Кашель на концерте (Бёлль) - страница 26

— А ты герой, — тихонько сказал я.

— Заткнись.

Потом совсем стемнело, но небо оставалось серым, оно было такого нежного светло-серого цвета, что на его фоне были видны высокие деревенские колодцы, тянувшиеся к небу, словно черные мучительные вопли, а деревни тихо и терпеливо спали под серым небом в окружении своих кукурузных полей. А мне совсем не хотелось спать, все было так замечательно, так чудесно, но самым чудесным было то, что они ничего не могут мне сделать, как бы им ни хотелось. Мы курили, потягивая вино и не говоря ни единого слова.

Потом поезд остановился на освещенной станции, и мы увидели, что это была большая станция с настоящим перроном. На платформе толпилось много народу. Были там и совершенно оборванные люди в лохмотьях, и изысканно-элегантные румынские офицеры со своими шлюхами, и румынские солдаты, получавшие вместо денег побои. Где-то ближе к голове поезда, в вагоне с лежачими, поднялся страшный крик. Толпа на перроне расступилась, и появились два врача и унтер-офицер. Мой унтер-офицер, сидевший рядом со мной, присвистнул сквозь зубы. «Нас будут просеивать», — сказал он. Потом схватил пустую канистру и дернул из поезда назад с той стороны, где перрона не было. А я рассматривал лица людей на платформе, они были серьезны, и я почувствовал себя героем. Лежачие в переднем вагоне все еще вопили, а я взглянул на вокзальные часы, увидел, что уже половина двенадцатого, и подумал, что ночь скоро кончится.

Потом врачи вошли в наш вагон.

— Встать! — рявкнул один из них. — Всем встать!

Мне они ничего не могли сделать, у меня была огромная дыра над поясницей, заживать которой минимум четыре месяца. Я был совершенно спокоен. Но чувствовал, что остальные нервничают. Я подошел к доктору первым.

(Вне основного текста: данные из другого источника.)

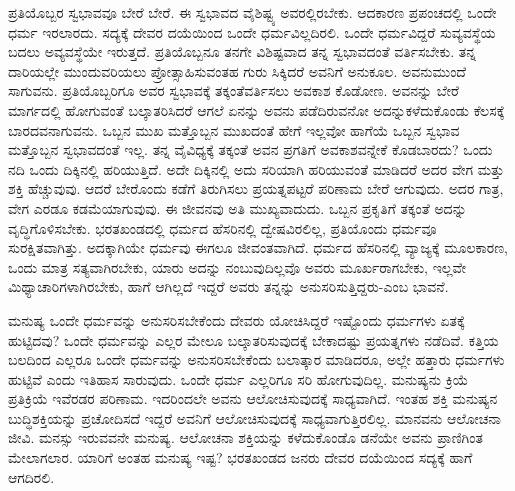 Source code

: ಪ್ರತಿಯೊಬ್ಬರ ಸ್ವಭಾವವೂ ಬೇರೆ ಬೇರೆ. ಈ ಸ್ವಭಾವದ ವೈಶಿಷ್ಟ್ಯ ಅವರಲ್ಲಿರಬೇಕು. ಆದಕಾರಣ ಪ್ರಪಂಚದಲ್ಲಿ ಒಂದೇ ಧರ್ಮ ಇರಲಾರದು. ಸದ್ಯಕ್ಕೆ ದೇವರ ದಯೆಯಿಂದ ಒಂದೇ ಧರ್ಮವಿಲ್ಲದಿರಲಿ. ಒಂದೇ ಧರ್ಮವಿದ್ದರೆ ಸುವ್ಯವಸ್ಥೆಯ ಬದಲು ಅವ್ಯವಸ್ಥೆಯೇ ಇರುತ್ತದೆ. ಪ್ರತಿಯೊಬ್ಬನೂ ತನಗೇ ವಿಶಿಷ್ಟವಾದ ತನ್ನ ಸ್ವಭಾವದಂತೆ ವರ್ತಿಸಬೇಕು. ತನ್ನ ದಾರಿಯಲ್ಲೇ ಮುಂದುವರಿಯಲು ಪ್ರೋತ್ಸಾಹಿಸುವಂತಹ ಗುರು ಸಿಕ್ಕಿದರೆ ಅವನಿಗೆ ಅನುಕೂಲ. ಅವನು\break ಮುಂದೆ ಸಾಗುವನು. ಪ್ರತಿಯೊಬ್ಬರಿಗೂ ಅವರ ಸ್ವಭಾವಕ್ಕೆ ತಕ್ಕಂತೆ\break ವರ್ತಿಸಲು ಅವಕಾಶ ಕೊಡೋಣ. ಅವನನ್ನು ಬೇರೆ ಮಾರ್ಗದಲ್ಲಿ ಹೋಗುವಂತೆ ಬಲ್ಕಾತರಿಸಿದರೆ ಆಗಲೆ ಏನನ್ನು ಅವನು ಪಡೆದಿರುವನೋ ಅದನ್ನು\break ಕಳೆದುಕೊಂಡು ಕೆಲಸಕ್ಕೆ ಬಾರದವನಾಗುವನು. ಒಬ್ಬನ ಮುಖ ಮತ್ತೊಬ್ಬನ ಮುಖದಂತೆ ಹೇಗೆ ಇಲ್ಲವೋ ಹಾಗೆಯೆ ಒಬ್ಬನ ಸ್ವಭಾವ ಮತ್ತೊಬ್ಬನ ಸ್ವಭಾವದಂತೆ ಇಲ್ಲ. ತನ್ನ ವೈವಿಧ್ಯಕ್ಕೆ ತಕ್ಕಂತೆ ಅವನ ಪ್ರಗತಿಗೆ ಅವಕಾಶವನ್ನೇಕೆ ಕೊಡಬಾರದು? ಒಂದು ನದಿ ಒಂದು ದಿಕ್ಕಿನಲ್ಲಿ ಹರಿಯುತ್ತಿದೆ. ಅದೇ ದಿಕ್ಕಿನಲ್ಲಿ ಅದು ಸರಿಯಾಗಿ ಹರಿಯುವಂತೆ ಮಾಡಿದರೆ ಅದರ ವೇಗ ಮತ್ತು ಶಕ್ತಿ ಹೆಚ್ಚುವುವು. ಆದರೆ ಬೇರೊಂದು ಕಡೆಗೆ ತಿರುಗಿಸಲು ಪ್ರಯತ್ನಪಟ್ಟರೆ ಪರಿಣಾಮ ಬೇರೆ ಆಗುವುದು. ಅದರ ಗಾತ್ರ, ವೇಗ ಎರಡೂ ಕಡಮೆಯಾಗುವುವು. ಈ ಜೀವನವು ಅತಿ ಮುಖ್ಯವಾದುದು. ಒಬ್ಬನ ಪ್ರಕೃತಿಗೆ ತಕ್ಕಂತೆ ಅದನ್ನು ವೃದ್ಧಿಗೊಳಿಸಬೇಕು. ಭರತಖಂಡದಲ್ಲಿ ಧರ್ಮದ ಹೆಸರಿನಲ್ಲಿ ದ್ವೇಷವಿರಲಿಲ್ಲ, ಪ್ರತಿಯೊಂದು ಧರ್ಮವೂ ಸುರಕ್ಷಿತವಾಗಿತ್ತು. ಅದಕ್ಕಾಗಿಯೇ ಧರ್ಮವು ಈಗಲೂ ಜೀವಂತವಾಗಿದೆ. ಧರ್ಮದ ಹೆಸರಿನಲ್ಲಿ ವ್ಯಾಜ್ಯಕ್ಕೆ ಮೂಲಕಾರಣ, ಒಂದು ಮಾತ್ರ ಸತ್ಯವಾಗಿರಬೇಕು, ಯಾರು ಅದನ್ನು ನಂಬುವುದಿಲ್ಲವೊ ಅವರು ಮೂರ್ಖರಾಗಬೇಕು, ಇಲ್ಲವೇ ಮಿಥ್ಯಾಚಾರಿಗಳಾಗಿರಬೇಕು, ಹಾಗೆ ಆಗಿಲ್ಲದೆ ಇದ್ದರೆ ಅವರು ತನ್ನನ್ನು ಅನುಸರಿಸುತ್ತಿದ್ದರು-ಎಂಬ ಭಾವನೆ.

ಮನುಷ್ಯ ಒಂದೇ ಧರ್ಮವನ್ನು ಅನುಸರಿಸಬೇಕೆಂದು ದೇವರು ಯೋಚಿಸಿದ್ದರೆ ಇಷ್ಟೊಂದು ಧರ್ಮಗಳು ಏತಕ್ಕೆ ಹುಟ್ಟಿದವು? ಒಂದೇ ಧರ್ಮವನ್ನು ಎಲ್ಲರ ಮೇಲೂ ಬಲ್ಕಾತರಿಸುವುದಕ್ಕೆ ಬೇಕಾದಷ್ಟು ಪ್ರಯತ್ನಗಳು ನಡೆದಿವೆ. ಕತ್ತಿಯ ಬಲದಿಂದ ಎಲ್ಲರೂ ಒಂದೇ ಧರ್ಮವನ್ನು ಅನುಸರಿಸಬೇಕೆಂದು ಬಲಾತ್ಕಾರ ಮಾಡಿದರೂ, ಅಲ್ಲೇ ಹತ್ತಾರು ಧರ್ಮಗಳು ಹುಟ್ಟಿವೆ ಎಂದು ಇತಿಹಾಸ ಸಾರುವುದು. ಒಂದೇ ಧರ್ಮ ಎಲ್ಲರಿಗೂ ಸರಿ ಹೋಗುವುದಿಲ್ಲ. ಮನುಷ್ಯನು ಕ್ರಿಯೆ ಪ್ರತಿಕ್ರಿಯೆ ಇವೆರಡರ ಪರಿಣಾಮ. ಇದರಿಂದಲೇ ಅವನು ಆಲೋಚಿಸುವುದಕ್ಕೆ ಸಾಧ್ಯವಾಗಿದೆ. ಇಂತಹ ಶಕ್ತಿ ಮನುಷ್ಯನ ಬುದ್ಧಿಶಕ್ತಿಯನ್ನು ಪ್ರಚೋದಿಸದೆ ಇದ್ದರೆ ಅವನಿಗೆ ಆಲೋಚಿಸುವುದಕ್ಕೆ ಸಾಧ್ಯವಾಗುತ್ತಿರಲಿಲ್ಲ. ಮಾನವನು ಆಲೋಚನಾ ಜೀವಿ. ಮನಸ್ಸು ಇರುವವನೇ ಮನುಷ್ಯ. ಆಲೋಚನಾ ಶಕ್ತಿಯನ್ನು ಕಳೆದುಕೊಂಡೊ ಡನೆಯೇ ಅವನು ಪ್ರಾಣಿಗಿಂತ ಮೇಲಾಗಲಾರ. ಯಾರಿಗೆ ಅಂತಹ ಮನುಷ್ಯ ಇಷ್ಟ? ಭರತಖಂಡದ ಜನರು ದೇವರ ದಯೆಯಿಂದ ಸದ್ಯಕ್ಕೆ ಹಾಗೆ ಆಗದಿರಲಿ.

— Хорошо, — сказал тот. — Боли есть?

— Да, — ответил я.

— Таблетку, Швицковский.

Унтер-офицер дал мне одну таблетку. Следующий погорел, у него был лишь маленький осколок в предплечье. Ранка даже не кровоточила. Врач освещал все раны карманным фонариком. В вагоне был полный мрак и стояла мертвая тишина. Врач много раз произнес слово «вон», и те, кому он сказал это слово, тут же выходили из вагона и должны были дожидаться своей участи на перроне.

Под конец он подошел к раненому, тихо лежавшему в углу.

— Вставайте же, черт вас побери! — сказал врач.

Однако раненый ничего не ответил и продолжал лежать. «Может, он уже умер», — подумал я, но оказалось, что он жив.

— Что с вами?! — сорвался в крик врач.

Тут лежавший произнес одно слово:

— В живот…

— Тогда вы относитесь к лежачим, как вы попали сюда? Сейчас посмотрим. — Он присел на корточки и нажал лежавшему на живот. — Тут? — спросил он. — Или здесь? — И каждый раз раненый стонал. — Ну, — сказал врач, — вы слишком уж чувствительны. — Потом он приказал: — Перенести к лежачим.